Providing Affirmative Feedback (Upvotes) for an Entry

Providing upvotes is simple because it doesn’t require any feedback reason IDs in the submission, as they are automatically assigned later.

Assume the file affirmative-submission.xml below is submitted to Hash Sharing.

affirmative-submission.xml
<?xml version="1.0" encoding="UTF-8"?>
<feedbackSubmission xmlns="https://hashsharing.ncmec.org/hashsharing/v2">
    <affirmative>
        <!-- Intentionally left blank -->
    </affirmative>
</feedbackSubmission>
The current implementation allows the upvote submission to be empty, but that is subject to change.

The curl command to execute this request is shown below:

curl --user usr123:pswd123 \
--header 'Content-Type: application/xml; charset=utf-8' \
--data @affirmative-submission.xml \
--request PUT https://hashsharing-test.ncmec.org/npo/v2/entries/{memberId}/{memberEntryId}/{feedbackType}/feedback
To update this feedback, submit a downvote request.
Providing Negative Feedback (Downvotes) for an Entry

Before a member can provide a downvote, they need to query the available downvote reason shown here, so they can attach a feedback reason ID to the feedback submission.
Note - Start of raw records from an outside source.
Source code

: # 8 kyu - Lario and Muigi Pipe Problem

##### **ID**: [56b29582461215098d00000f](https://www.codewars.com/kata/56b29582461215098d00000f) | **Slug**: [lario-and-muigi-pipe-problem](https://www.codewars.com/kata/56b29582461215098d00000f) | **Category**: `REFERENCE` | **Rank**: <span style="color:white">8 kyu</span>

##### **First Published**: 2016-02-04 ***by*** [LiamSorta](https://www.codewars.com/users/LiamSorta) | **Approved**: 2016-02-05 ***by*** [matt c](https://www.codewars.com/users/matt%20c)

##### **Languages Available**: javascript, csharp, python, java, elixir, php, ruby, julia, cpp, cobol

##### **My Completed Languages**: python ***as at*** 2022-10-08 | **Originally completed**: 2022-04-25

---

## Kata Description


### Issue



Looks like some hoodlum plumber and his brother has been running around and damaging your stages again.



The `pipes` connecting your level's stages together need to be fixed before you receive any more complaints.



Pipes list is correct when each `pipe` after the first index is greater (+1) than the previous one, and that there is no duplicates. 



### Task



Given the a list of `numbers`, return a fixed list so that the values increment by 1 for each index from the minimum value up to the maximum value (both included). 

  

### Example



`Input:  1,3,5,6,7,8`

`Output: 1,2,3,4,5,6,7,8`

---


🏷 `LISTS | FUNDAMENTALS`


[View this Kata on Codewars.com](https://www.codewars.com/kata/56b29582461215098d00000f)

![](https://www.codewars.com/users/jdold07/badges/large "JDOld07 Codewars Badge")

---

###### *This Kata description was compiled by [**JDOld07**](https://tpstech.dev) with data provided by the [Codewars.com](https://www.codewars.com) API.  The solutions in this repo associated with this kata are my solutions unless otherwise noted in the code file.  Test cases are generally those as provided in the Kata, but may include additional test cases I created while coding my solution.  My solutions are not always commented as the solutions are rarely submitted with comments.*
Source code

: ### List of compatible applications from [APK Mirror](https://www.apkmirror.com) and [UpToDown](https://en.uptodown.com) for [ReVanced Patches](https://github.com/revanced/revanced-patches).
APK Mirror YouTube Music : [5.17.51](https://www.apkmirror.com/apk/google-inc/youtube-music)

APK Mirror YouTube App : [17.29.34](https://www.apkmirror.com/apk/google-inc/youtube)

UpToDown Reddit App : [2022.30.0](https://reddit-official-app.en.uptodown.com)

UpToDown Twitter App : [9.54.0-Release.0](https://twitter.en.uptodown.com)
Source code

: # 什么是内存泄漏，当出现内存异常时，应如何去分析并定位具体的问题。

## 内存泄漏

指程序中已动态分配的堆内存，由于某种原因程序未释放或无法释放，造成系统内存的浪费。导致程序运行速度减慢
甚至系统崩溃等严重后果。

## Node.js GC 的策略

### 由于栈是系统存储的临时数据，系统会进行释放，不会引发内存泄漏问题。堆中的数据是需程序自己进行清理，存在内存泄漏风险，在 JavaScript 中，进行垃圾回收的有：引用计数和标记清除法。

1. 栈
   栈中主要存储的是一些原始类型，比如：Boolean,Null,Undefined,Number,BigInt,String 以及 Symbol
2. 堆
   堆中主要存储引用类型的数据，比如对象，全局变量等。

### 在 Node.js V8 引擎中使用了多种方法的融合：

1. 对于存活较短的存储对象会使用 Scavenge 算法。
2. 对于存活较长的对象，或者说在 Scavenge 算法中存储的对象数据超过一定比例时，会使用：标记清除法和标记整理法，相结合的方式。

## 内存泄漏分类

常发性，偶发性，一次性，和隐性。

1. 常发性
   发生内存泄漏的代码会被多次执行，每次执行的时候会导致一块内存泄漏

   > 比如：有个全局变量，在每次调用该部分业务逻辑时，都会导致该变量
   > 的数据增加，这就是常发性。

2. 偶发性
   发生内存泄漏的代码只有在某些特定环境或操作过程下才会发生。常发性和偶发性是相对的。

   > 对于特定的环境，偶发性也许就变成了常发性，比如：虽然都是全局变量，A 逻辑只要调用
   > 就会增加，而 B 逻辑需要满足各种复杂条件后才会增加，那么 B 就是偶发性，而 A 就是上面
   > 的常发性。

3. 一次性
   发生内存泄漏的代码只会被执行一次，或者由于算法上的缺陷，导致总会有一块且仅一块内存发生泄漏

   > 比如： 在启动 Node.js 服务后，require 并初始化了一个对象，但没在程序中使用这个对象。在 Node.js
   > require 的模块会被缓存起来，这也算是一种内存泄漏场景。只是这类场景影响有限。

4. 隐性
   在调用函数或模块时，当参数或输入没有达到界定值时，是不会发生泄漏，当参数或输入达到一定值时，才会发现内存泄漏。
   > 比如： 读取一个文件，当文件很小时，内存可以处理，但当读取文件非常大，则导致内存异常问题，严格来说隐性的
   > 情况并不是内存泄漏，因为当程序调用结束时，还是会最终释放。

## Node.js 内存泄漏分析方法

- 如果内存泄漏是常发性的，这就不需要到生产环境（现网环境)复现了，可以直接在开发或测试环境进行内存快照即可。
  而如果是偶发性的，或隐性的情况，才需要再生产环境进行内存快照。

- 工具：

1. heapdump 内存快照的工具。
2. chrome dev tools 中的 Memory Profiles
Assume the file negative-submission.xml below is submitted to Hash Sharing.

negative-submission.xml
<?xml version="1.0" encoding="UTF-8"?>
<feedbackSubmission xmlns="https://hashsharing.ncmec.org/hashsharing/v2">
    <negative>
        <reasonIds>
            <guid>01234567-abcd-0123-4567-012345678900</guid>
        </reasonIds>
    </negative>
</feedbackSubmission>

The curl command to execute this request is shown below:

curl --user usr123:pswd123 \
--header 'Content-Type: application/xml; charset=utf-8' \
--data @negative-submission.xml \
--request PUT https://hashsharing-test.ncmec.org/npo/v2/entries/{memberId}/{memberEntryId}/{feedbackType}/feedback
To update this feedback, submit an upvote request, or resubmit the downvote request with a different reason ID.

7.10. Controlling Access to Entries

By default, any entry you add will be accessible to any other member. You may add restrictions by specifying which members should have access to your entries using the API calls shown in this section.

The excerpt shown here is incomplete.